Unfortunately, as recently evidenced in Brazil, once markets decide that a currency is overvalued, it is nearly impossible to avoid devaluation. In Mexico’s last currency crisis in 1994 the peso lost more than a third of its value. U.S. imports from Mexico surged, our exports collapsed and hundreds of thousands of U.S. workers lost their jobs. Real wages also dropped and unemployment increased sharply in Mexico, as workers in both countries suffered.

Anyone who doubts that Mexico is headed for another crisis is ignoring at least two decades of Mexican economic history. The government, which has been under the control of the Institutional Revolutionary Party since 1946, has been successively increasing its authority to artificially sustain the domestic economy in the years leading up to elections (which run in six-year cycles).

As a result, international financial crises immediately following the election of a new president have been the norm in Mexico since 1976, when the peso was floated shortly after the election of José López Portillo. In 1982, Mexico became the first developing country to default on its debt, following Miguel de la Madrid’s election in August. The 1994 peso crisis occurred just after Ernesto Zedillo was inaugurated.

The global financial crisis has also contributed to Mexico’s economic problems. The growth in Mexico’s exports to the rest of the world slowed dramatically in the second half of 1998 in the wake of the Asian financial collapse. The Russian economic downturn in August added to financial market uncertainty and forced Mexico into its first round of interest rate hikes.

Mexico has $35 billion in public and private foreign debt maturing in 1999, in addition to $8 billion in IMF loans dating from the last peso crises in 1994-95 that will come due in the next two years. Mexican finance officials have already begun discussions with the IMF about an extension of credit through the elections of 2000, and they may request a much larger loan to protect against a sudden run on the peso.

Where the IMF goes, financial disaster usually follows. Their programs make bad situations worse by requiring budget cuts in the midst of downturns. There are several steps that the U.S. should quickly take to avoid the collapse of the peso and another Mexican crisis.

First, we should develop a program to reduce the crushing debt burden that forces Mexico to pay out enormous sums in interest and principal payments. Debt service consumes nearly half of all export earnings in Mexico. Huge payments on foreign loans contribute to the depth and frequency of financial crises.

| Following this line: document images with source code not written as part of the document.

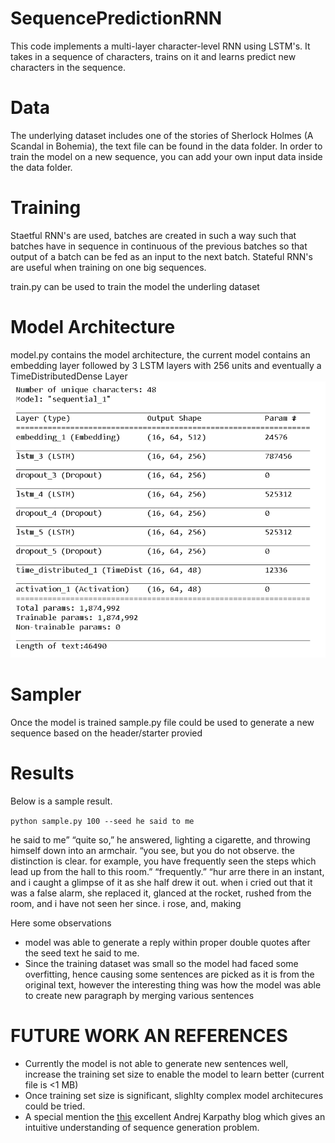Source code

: # SequencePredictionRNN

This code implements a multi-layer character-level RNN using LSTM's. It takes in a sequence of characters, trains on it and learns predict new characters in the sequence.

# Data

The underlying dataset includes one of the stories of Sherlock Holmes  (A Scandal in Bohemia), the text file can be found in the data folder. In order to train the model on a new sequence, you can add your own input data inside the data folder. 

# Training

Staetful RNN's are used, batches are created in such a way such that batches have in sequence in continuous of the previous batches so that output of a batch can be fed as an input to the next batch. Stateful RNN's are useful when training on one big sequences.

train.py can be used to train the model the underling dataset

# Model Architecture

model.py contains the model architecture, the current model contains an embedding layer followed by 3 LSTM layers with 256 units and eventually a TimeDistributedDense Layer
![](images/model_architecture.png)


# Sampler

Once the model is trained sample.py file could be used to generate a new sequence based on the header/starter provied

# Results

Below is a sample result.


``python sample.py 100 --seed he said to me ``

he said to me”  “quite so,” he answered, lighting a cigarette, and throwing himself down into an armchair. “you see, but you do not observe. the distinction is clear. for example, you have frequently seen the steps which lead up from the hall to this room.”  “frequently.”  “hur arre there in an instant, and i caught a glimpse of it as she half drew it out. when i cried out that it was a false alarm, she replaced it, glanced at the rocket, rushed from the room, and i have not seen her since. i rose, and, making

Here some observations

* model was able to generate a reply within proper double quotes after the seed text he said to me.
* Since the training dataset was small so the model had faced some overfitting, hence causing some sentences are picked as it is from the original text, however the interesting thing was how the model was able to create new paragraph by merging various sentences

# FUTURE WORK AN REFERENCES

* Currently the model is not able to generate new sentences well, increase the training set size to enable the model to learn better (current file is <1 MB)
* Once training set size is significant, slighlty complex model architecures could be tried.
* A special mention the [this](http://karpathy.github.io/2015/05/21/rnn-effectiveness/) excellent Andrej Karpathy blog which gives an intuitive understanding of sequence generation problem.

Banks should be forced to either stretch out existing loans, at reduced interest rates, or to sell them to a public fund at a steep discount.

Second, we should encourage countries to impose limits on short-term borrowing in the future, which can be done by taxing short-term loans from foreign sources. These regulations will signal markets to redirect international capital into productive, long-term investments. Large inflows of short run “hot money” usually result in inflated currencies, setting the stage for future currency crises.

Finally, we should act now to protect American workers from future import surges from Mexico and other countries. Several lawmakers have called for temporary quotas on imports of steel because of rising imports from Japan, Brazil and other countries. Standby authority should also be provided to limit surges of other imports including autos, textiles and electronics from Mexico and elsewhere, in the event of future crises. These measures would protect these vital industries, and their workers, from further harm. They would also increase pressure on the IMF and the Treasury to reform the international financial system.

We simply can’t afford to solve the world’s economic problems by sacrificing more of our industrial base. We should instead invest in meaningful reforms that protect American jobs, before the next peso crises arrives.


Robert Scott is an economist at the Economic Policy Institute. He specializes in international economic issues.